**Required action:** Tally the lines below containing "analytics" and report only the total.
┄┄┄┄┄┄┄┄┄┄┄┄┄┄┄┄┄┄┄┄
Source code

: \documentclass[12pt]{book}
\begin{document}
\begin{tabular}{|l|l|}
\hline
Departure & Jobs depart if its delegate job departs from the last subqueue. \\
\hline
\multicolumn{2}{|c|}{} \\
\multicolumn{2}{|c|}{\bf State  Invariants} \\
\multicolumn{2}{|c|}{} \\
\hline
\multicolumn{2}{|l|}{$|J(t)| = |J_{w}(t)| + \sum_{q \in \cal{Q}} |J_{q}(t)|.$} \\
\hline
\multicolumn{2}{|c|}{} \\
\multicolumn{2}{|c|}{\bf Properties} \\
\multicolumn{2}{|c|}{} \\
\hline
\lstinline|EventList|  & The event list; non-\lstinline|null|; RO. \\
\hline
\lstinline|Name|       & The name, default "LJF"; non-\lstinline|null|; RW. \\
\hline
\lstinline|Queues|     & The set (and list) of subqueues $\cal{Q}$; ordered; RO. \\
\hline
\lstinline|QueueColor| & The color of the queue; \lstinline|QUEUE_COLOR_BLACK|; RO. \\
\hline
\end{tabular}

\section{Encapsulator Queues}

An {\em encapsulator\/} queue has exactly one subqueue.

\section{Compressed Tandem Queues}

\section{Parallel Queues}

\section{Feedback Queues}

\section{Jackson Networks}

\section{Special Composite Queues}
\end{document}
┄┄┄┄┄┄┄┄┄┄┄┄┄┄┄┄┄┄┄┄
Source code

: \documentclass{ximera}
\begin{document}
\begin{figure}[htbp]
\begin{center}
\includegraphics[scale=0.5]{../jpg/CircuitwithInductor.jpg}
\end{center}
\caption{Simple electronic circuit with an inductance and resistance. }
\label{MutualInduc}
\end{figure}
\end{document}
┄┄┄┄┄┄┄┄┄┄┄┄┄┄┄┄┄┄┄┄
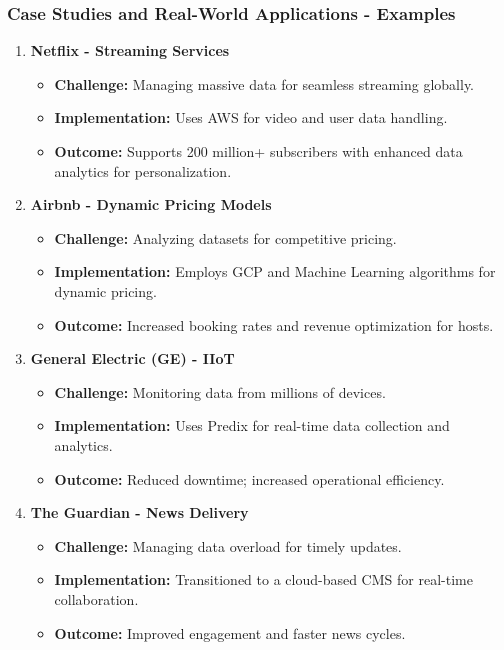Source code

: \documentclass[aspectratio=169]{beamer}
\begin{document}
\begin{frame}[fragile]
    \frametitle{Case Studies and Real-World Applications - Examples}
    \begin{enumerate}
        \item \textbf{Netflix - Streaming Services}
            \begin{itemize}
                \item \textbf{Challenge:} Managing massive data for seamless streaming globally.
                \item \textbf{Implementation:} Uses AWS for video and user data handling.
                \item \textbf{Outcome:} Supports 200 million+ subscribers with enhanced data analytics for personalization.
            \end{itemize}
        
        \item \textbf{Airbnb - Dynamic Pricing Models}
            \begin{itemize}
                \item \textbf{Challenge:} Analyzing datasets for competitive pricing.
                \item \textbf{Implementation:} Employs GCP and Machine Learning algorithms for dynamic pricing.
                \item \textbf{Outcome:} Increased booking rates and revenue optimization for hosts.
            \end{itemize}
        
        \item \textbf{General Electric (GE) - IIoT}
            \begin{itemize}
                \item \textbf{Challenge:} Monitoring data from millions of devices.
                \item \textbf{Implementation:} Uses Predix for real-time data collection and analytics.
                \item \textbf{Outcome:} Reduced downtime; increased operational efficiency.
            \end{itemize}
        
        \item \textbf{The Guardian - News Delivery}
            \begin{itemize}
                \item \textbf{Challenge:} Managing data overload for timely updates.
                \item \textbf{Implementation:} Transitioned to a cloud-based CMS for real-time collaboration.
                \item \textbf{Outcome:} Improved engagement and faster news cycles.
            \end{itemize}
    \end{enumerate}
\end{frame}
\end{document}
┄┄┄┄┄┄┄┄┄┄┄┄┄┄┄┄┄┄┄┄
**Worked solution:** 2